Exploration de la censure dans le jeu vidéo : le cas controversé de Horses et la question de la liberté artistique

Titre original : Ce jeu banni terrifie les plateformes : jusqu'où peut aller le jeu vidéo ?

Alors que le cinéma d’horreur peut montrer les pires atrocités sans trop de restrictions, certains jeux vidéo se voient systématiquement refusés par les plateformes de distribution. Horses, jeu indépendant explorant la complicité face aux abus de pouvoir, a été banni de Steam et d’Epic Games Store, soulevant la question : le jeu vidéo est-il plus vulnérable à la censure que le cinéma, et jusqu’où peut-on pousser l’horreur interactive ?

« Le jeu d’horreur est-il soumis à des censures injustes que d’autres médias, comme le cinéma, n’ont pas à subir ? » Une question que j’estime légitime, tandis qu’un onglet de mon navigateur affiche une page Fnac proposant l'achat du DVD The Human Centipede, et qu’un autre relate le dernier épisode de censure de Steam visant le jeu Horses, accusé de ne pas respecter sa charte. Le premier est un film d’horreur néerlandais mettant en scène des actes de mutilation et de déshumanisation extrêmes, dont son tristement célèbre mille-pattes humain. Le second est un jeu vidéo représentant des hommes nus affublés de masques de chevaux, réduits en esclavage et soumis à diverses formes de violence sexuelle et psychologique. L’un, aussi mauvais que culte, est disponible sans difficulté sur des plateformes grand public comme Netflix ou Prime Video (selon les territoires). L’autre voit successivement se fermer toutes les portes des boutiques en ligne, comme si le médium vidéoludique devait payer, seul, le prix d’une morale fluctuante.

Ce jeu banni terrifie les plateformes : jusqu'où peut aller le jeu vidéo ?

La saga Horses : deux ans de refus et d’opacité

Peut-être avez-vous manqué cet ultime chapitre de la folle saga des bannissements si vous n’êtes ni amateur de jeux d’horreur, ni adepte de la scène indépendante. L’histoire de Horses, développé par le studio italien Santa Ragione, remonte à 2023 lorsque Steam l’a rejeté de manière préventive durant un banale processus de révision. Valve indique simplement ne pas pouvoir légalement distribuer le jeu, sans fournir d’explications sur le contenu problématique. Deux ans après ce premier refus, d’autres interdictions tombent : l’Epic Games Store refuse de le distribuer la veille de sa sortie, puis Humble le bannit temporairement après son lancement. La sentence est lourde pour Santa Ragione, qui rappelle que ne pas sortir sur Steam, c’est être privé de « 75 % du public PC ».

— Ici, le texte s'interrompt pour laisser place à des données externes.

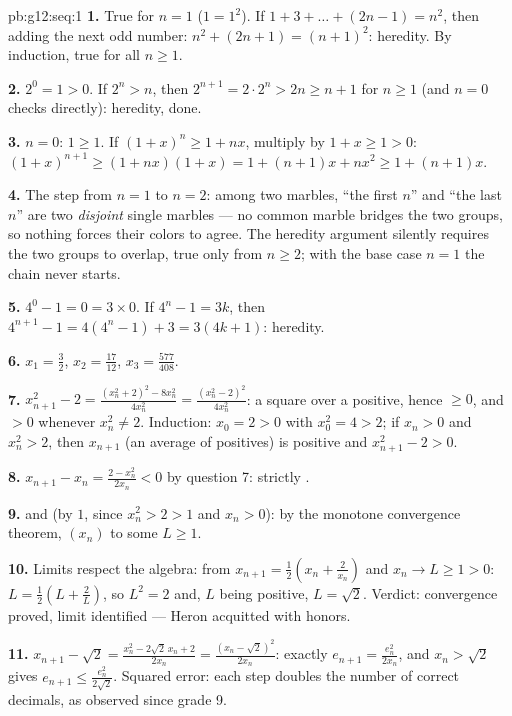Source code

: \begin{solution}{pb:g12:seq:1}
\textbf{1.} True for $n = 1$ ($1 = 1^2$). If
$1 + 3 + \dots + (2n - 1) = n^2$, then adding the next odd
number: $n^2 + (2n + 1) = (n + 1)^2$: heredity. By induction,
true for all $n \geq 1$.

\textbf{2.} $2^0 = 1 > 0$. If $2^n > n$, then
$2^{n+1} = 2 \cdot 2^n > 2n \geq n + 1$ for $n \geq 1$ (and
$n = 0$ checks directly): heredity, done.

\textbf{3.} $n = 0$: $1 \geq 1$. If
$(1 + x)^n \geq 1 + nx$, multiply by $1 + x \geq 1 > 0$:
$(1 + x)^{n+1} \geq (1 + nx)(1 + x) = 1 + (n + 1)x + nx^2
\geq 1 + (n + 1)x$.

\textbf{4.} The step from $n = 1$ to $n = 2$: among two
marbles, ``the first $n$'' and ``the last $n$'' are two
\emph{disjoint} single marbles --- no common marble bridges the
two groups, so nothing forces their colors to agree. The
heredity argument silently requires the two groups to overlap,
true only from $n \geq 2$; with the base case $n = 1$ the chain
never starts.

\textbf{5.} $4^0 - 1 = 0 = 3 \times 0$. If $4^n - 1 = 3k$,
then $4^{n+1} - 1 = 4(4^n - 1) + 3 = 3(4k + 1)$: heredity.

\textbf{6.} $x_1 = \frac32$, $x_2 = \frac{17}{12}$,
$x_3 = \frac{577}{408}$.

\textbf{7.} $x_{n+1}^2 - 2 = \frac{(x_n^2 + 2)^2 - 8x_n^2}
{4x_n^2} = \frac{(x_n^2 - 2)^2}{4 x_n^2}$: a square over a
positive, hence $\geq 0$, and $> 0$ whenever $x_n^2 \neq 2$.
Induction: $x_0 = 2 > 0$ with $x_0^2 = 4 > 2$; if $x_n > 0$
and $x_n^2 > 2$, then $x_{n+1}$ (an average of positives) is
positive and $x_{n+1}^2 - 2 > 0$.

\textbf{8.} $x_{n+1} - x_n = \frac{2 - x_n^2}{2x_n} < 0$ by
question 7: strictly .

\textbf{9.}  and  (by $1$, since
$x_n^2 > 2 > 1$ and $x_n > 0$): by the monotone convergence
theorem, $(x_n)$  to some $L \geq 1$.

\textbf{10.} Limits respect the algebra: from
$x_{n+1} = \frac12\left(x_n + \frac{2}{x_n}\right)$ and
$x_n \to L \geq 1 > 0$:
$L = \frac12\left(L + \frac2L\right)$, so $L^2 = 2$ and, $L$
being positive, $L = \sqrt2$. Verdict: convergence proved,
limit identified --- Heron acquitted with honors.

\textbf{11.} $x_{n+1} - \sqrt2 = \frac{x_n^2 - 2\sqrt2\,x_n +
2}{2x_n} = \frac{(x_n - \sqrt2)^2}{2x_n}$: exactly
$e_{n+1} = \frac{e_n^2}{2x_n}$, and $x_n > \sqrt2$ gives
$e_{n+1} \leq \frac{e_n^2}{2\sqrt2}$. Squared error: each step
doubles the number of correct decimals, as observed since
grade 9.


\end{solution}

Ce n’est qu’en juin de cette année que le studio obtient des éléments de réponse via un mail automatique. Valve y explique que Horses contient « des thèmes, des images, des descriptions » que la plateforme ne distribue pas, notamment une scène sexuelle « impliquant un mineur », accusation que le studio réfute. L'entreprise précise que ce type de représentation est systématiquement refusé, même de manière « subtile ». Dix-huit mois plus tard, malgré des demandes répétées, Santa Ragione n’a toujours pas reçu d’explications claires. Le studio a toutefois sa théorie : une scène en développement lors de la révision, où une jeune femme montait sur les épaules d’un homme-cheval adulte et nu. Le contenu n'est “pas pornographique” et n'a “jamais été conçu pour exciter” assure le directeur. Le personnage a depuis été remplacé par une femme d’une vingtaine d’années. Rien n’y fait, Horses ne passe pas la douane : pour le Santa Ragione, « la fermeture est l’issue la plus probable »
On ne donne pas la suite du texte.